Utah Community Learning

Getting through our hot dry afternoons

About 15 minutes

Getting Through Our Hot Dry Afternoons

Okay. We've spent this whole module on cold, because cold is what actually kills your plants here. But I'd be lying if I said the hot afternoons don't cause their own kind of trouble, so let's talk about that.

Here's the thing about our afternoons in July and August. It's not just the heat. It's the heat plus the dry air plus the elevation, all working together to pull moisture out of your plants faster than they can pull it back up from the roots. You'll walk out at 3pm and see your squash leaves drooping like they're dying, and honestly, most of the time they're not. They're just doing the plant version of squinting.

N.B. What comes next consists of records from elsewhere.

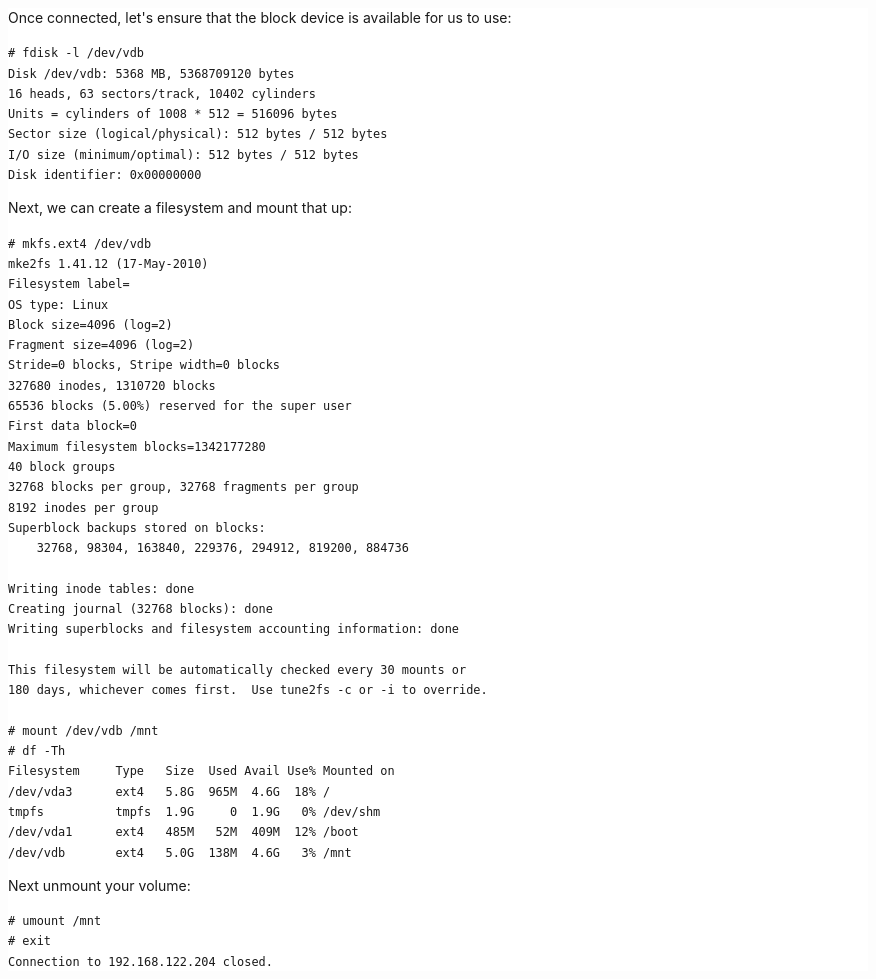 Once connected, let's ensure that the block device is available for us to use:

	# fdisk -l /dev/vdb
	Disk /dev/vdb: 5368 MB, 5368709120 bytes
	16 heads, 63 sectors/track, 10402 cylinders
	Units = cylinders of 1008 * 512 = 516096 bytes
	Sector size (logical/physical): 512 bytes / 512 bytes
	I/O size (minimum/optimal): 512 bytes / 512 bytes
	Disk identifier: 0x00000000
	
Next, we can create a filesystem and mount that up:

	# mkfs.ext4 /dev/vdb
	mke2fs 1.41.12 (17-May-2010)
	Filesystem label=
	OS type: Linux
	Block size=4096 (log=2)
	Fragment size=4096 (log=2)
	Stride=0 blocks, Stripe width=0 blocks
	327680 inodes, 1310720 blocks
	65536 blocks (5.00%) reserved for the super user
	First data block=0
	Maximum filesystem blocks=1342177280
	40 block groups
	32768 blocks per group, 32768 fragments per group
	8192 inodes per group
	Superblock backups stored on blocks: 
		32768, 98304, 163840, 229376, 294912, 819200, 884736

	Writing inode tables: done                            
	Creating journal (32768 blocks): done
	Writing superblocks and filesystem accounting information: done

	This filesystem will be automatically checked every 30 mounts or
	180 days, whichever comes first.  Use tune2fs -c or -i to override.
	
	# mount /dev/vdb /mnt
	# df -Th
	Filesystem     Type   Size  Used Avail Use% Mounted on
	/dev/vda3      ext4   5.8G  965M  4.6G  18% /
	tmpfs          tmpfs  1.9G     0  1.9G   0% /dev/shm
	/dev/vda1      ext4   485M   52M  409M  12% /boot
	/dev/vdb       ext4   5.0G  138M  4.6G   3% /mnt

Next unmount your volume:

	# umount /mnt
	# exit
	Connection to 192.168.122.204 closed.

First, learn to tell wilted from dying

If your plants droop in the afternoon sun and then look fine again by evening or the next morning, that's normal. That's the plant managing its water loss, not a crisis. I used to panic about this my first year and go out there with a hose every time a leaf looked sad. Don't do that.

The real test is the morning check. Go out early, before the sun's really hit the bed, and look at those same plants. If they've bounced back, they're fine. If they're still droopy in the cool of the morning, that's when you've got an actual water problem, and that's when you go check with your finger like we talked about a few lessons back. Stick it down two inches. If it's dry down there, water deep. If it's damp, leave it alone.

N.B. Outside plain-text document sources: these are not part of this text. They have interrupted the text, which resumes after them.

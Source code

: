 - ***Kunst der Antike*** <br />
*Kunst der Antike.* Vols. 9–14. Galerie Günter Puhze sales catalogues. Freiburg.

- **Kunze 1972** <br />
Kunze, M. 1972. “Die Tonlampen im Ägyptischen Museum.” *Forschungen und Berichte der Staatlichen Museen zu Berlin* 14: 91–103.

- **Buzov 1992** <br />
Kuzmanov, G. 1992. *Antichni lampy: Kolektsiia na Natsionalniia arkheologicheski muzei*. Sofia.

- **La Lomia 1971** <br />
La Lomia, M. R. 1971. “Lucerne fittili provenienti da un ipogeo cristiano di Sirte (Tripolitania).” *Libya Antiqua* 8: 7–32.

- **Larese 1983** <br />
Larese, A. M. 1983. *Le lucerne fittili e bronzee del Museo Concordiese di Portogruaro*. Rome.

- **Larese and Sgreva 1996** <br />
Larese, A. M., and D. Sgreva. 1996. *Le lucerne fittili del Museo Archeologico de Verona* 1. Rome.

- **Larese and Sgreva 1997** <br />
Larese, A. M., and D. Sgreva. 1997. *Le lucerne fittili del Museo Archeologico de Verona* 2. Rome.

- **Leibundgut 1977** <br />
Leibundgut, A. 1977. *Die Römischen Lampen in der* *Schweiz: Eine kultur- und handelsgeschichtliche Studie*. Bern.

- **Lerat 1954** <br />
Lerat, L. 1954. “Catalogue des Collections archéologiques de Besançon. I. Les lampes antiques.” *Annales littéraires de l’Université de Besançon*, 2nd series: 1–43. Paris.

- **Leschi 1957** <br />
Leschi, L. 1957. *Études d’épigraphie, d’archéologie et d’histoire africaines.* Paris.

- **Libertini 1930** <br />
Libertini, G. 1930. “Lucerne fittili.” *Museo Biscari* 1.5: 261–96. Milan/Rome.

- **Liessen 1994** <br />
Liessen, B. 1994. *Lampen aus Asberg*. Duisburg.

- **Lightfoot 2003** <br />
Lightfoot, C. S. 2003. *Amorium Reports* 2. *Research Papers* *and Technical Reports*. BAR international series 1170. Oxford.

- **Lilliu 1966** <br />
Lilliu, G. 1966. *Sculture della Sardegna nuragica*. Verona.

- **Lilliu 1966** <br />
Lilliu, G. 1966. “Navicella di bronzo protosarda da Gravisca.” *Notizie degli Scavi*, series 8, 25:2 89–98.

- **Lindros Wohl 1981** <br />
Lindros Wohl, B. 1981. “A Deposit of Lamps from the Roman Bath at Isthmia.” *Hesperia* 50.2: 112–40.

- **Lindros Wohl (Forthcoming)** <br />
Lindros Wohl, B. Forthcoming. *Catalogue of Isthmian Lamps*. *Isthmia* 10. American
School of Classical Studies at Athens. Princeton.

Mulch is doing more work than you think

I'll say this plainly: if you're not mulching in a Utah County summer, you're making the afternoons harder on your plants than they need to be. A couple inches of straw or shredded leaves over your beds keeps the soil temperature down and slows how fast that dry air pulls the moisture out. It's the single easiest thing you can do that isn't watering more.

I use straw because it's cheap and I can get it in bulk, but shredded leaves work too if you saved bags from fall. Just don't use anything treated with herbicide, because that'll sit in your soil and mess with your vegetables. Ask before you take somebody's bagged leaves.

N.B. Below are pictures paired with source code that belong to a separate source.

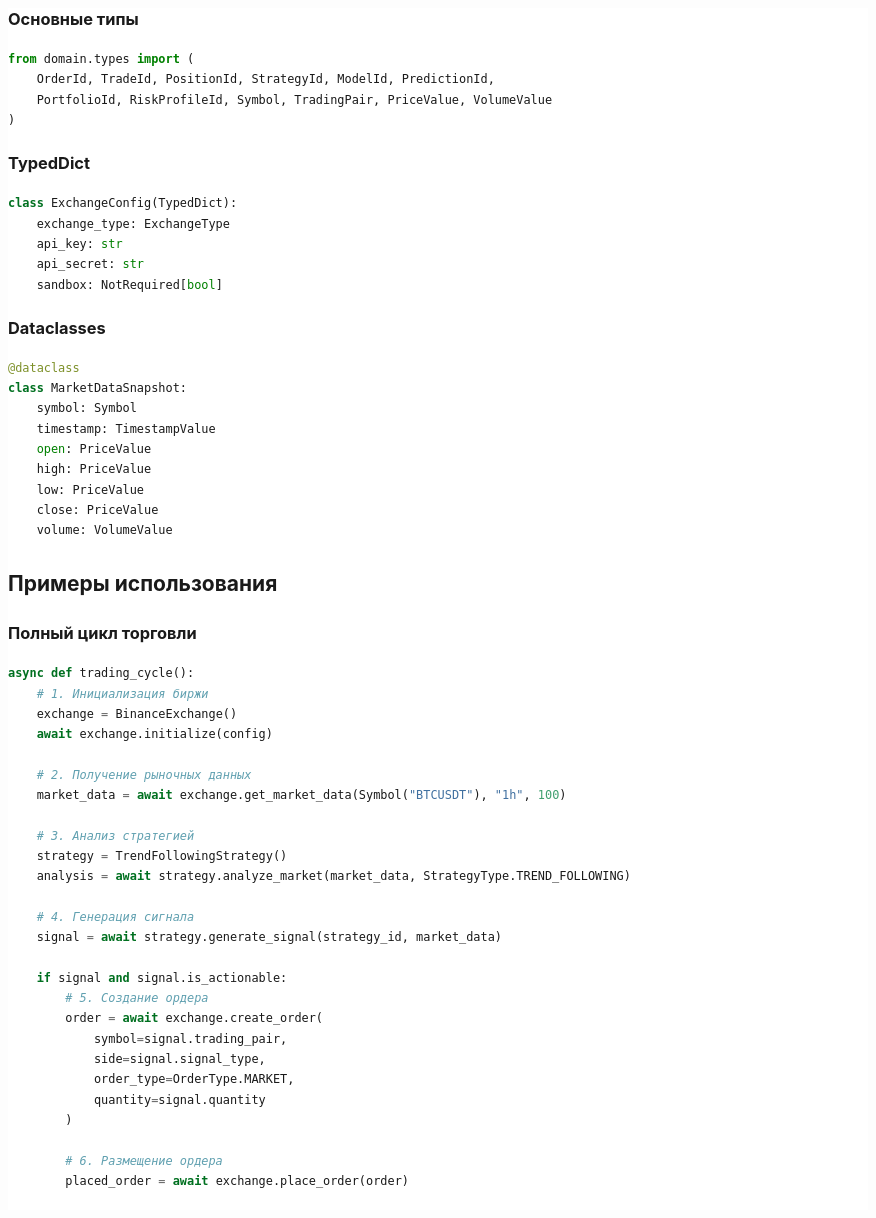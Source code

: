 ### Основные типы

```python
from domain.types import (
    OrderId, TradeId, PositionId, StrategyId, ModelId, PredictionId,
    PortfolioId, RiskProfileId, Symbol, TradingPair, PriceValue, VolumeValue
)
```

### TypedDict

```python
class ExchangeConfig(TypedDict):
    exchange_type: ExchangeType
    api_key: str
    api_secret: str
    sandbox: NotRequired[bool]
```

### Dataclasses

```python
@dataclass
class MarketDataSnapshot:
    symbol: Symbol
    timestamp: TimestampValue
    open: PriceValue
    high: PriceValue
    low: PriceValue
    close: PriceValue
    volume: VolumeValue
```

## Примеры использования

### Полный цикл торговли

```python
async def trading_cycle():
    # 1. Инициализация биржи
    exchange = BinanceExchange()
    await exchange.initialize(config)
    
    # 2. Получение рыночных данных
    market_data = await exchange.get_market_data(Symbol("BTCUSDT"), "1h", 100)
    
    # 3. Анализ стратегией
    strategy = TrendFollowingStrategy()
    analysis = await strategy.analyze_market(market_data, StrategyType.TREND_FOLLOWING)
    
    # 4. Генерация сигнала
    signal = await strategy.generate_signal(strategy_id, market_data)
    
    if signal and signal.is_actionable:
        # 5. Создание ордера
        order = await exchange.create_order(
            symbol=signal.trading_pair,
            side=signal.signal_type,
            order_type=OrderType.MARKET,
            quantity=signal.quantity
        )
        
        # 6. Размещение ордера
        placed_order = await exchange.place_order(order)
        
```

Shade cloth for the worst weeks

For the stretch in late July when we get those stubborn hundred-degree days, I put shade cloth over my lettuce and my peppers, the stuff that either bolts or scalds in direct afternoon sun. You can buy it by the foot at most garden centers, and you just drape it over a simple frame of stakes or hoops, nothing fancy. Take it off in the evening once the sun's low, or leave it up the whole week if you're not around to fuss with it daily.

Tomatoes generally don't need this. They actually like the heat, within reason. It's the leafy stuff and anything that bolts to seed under stress that benefits most.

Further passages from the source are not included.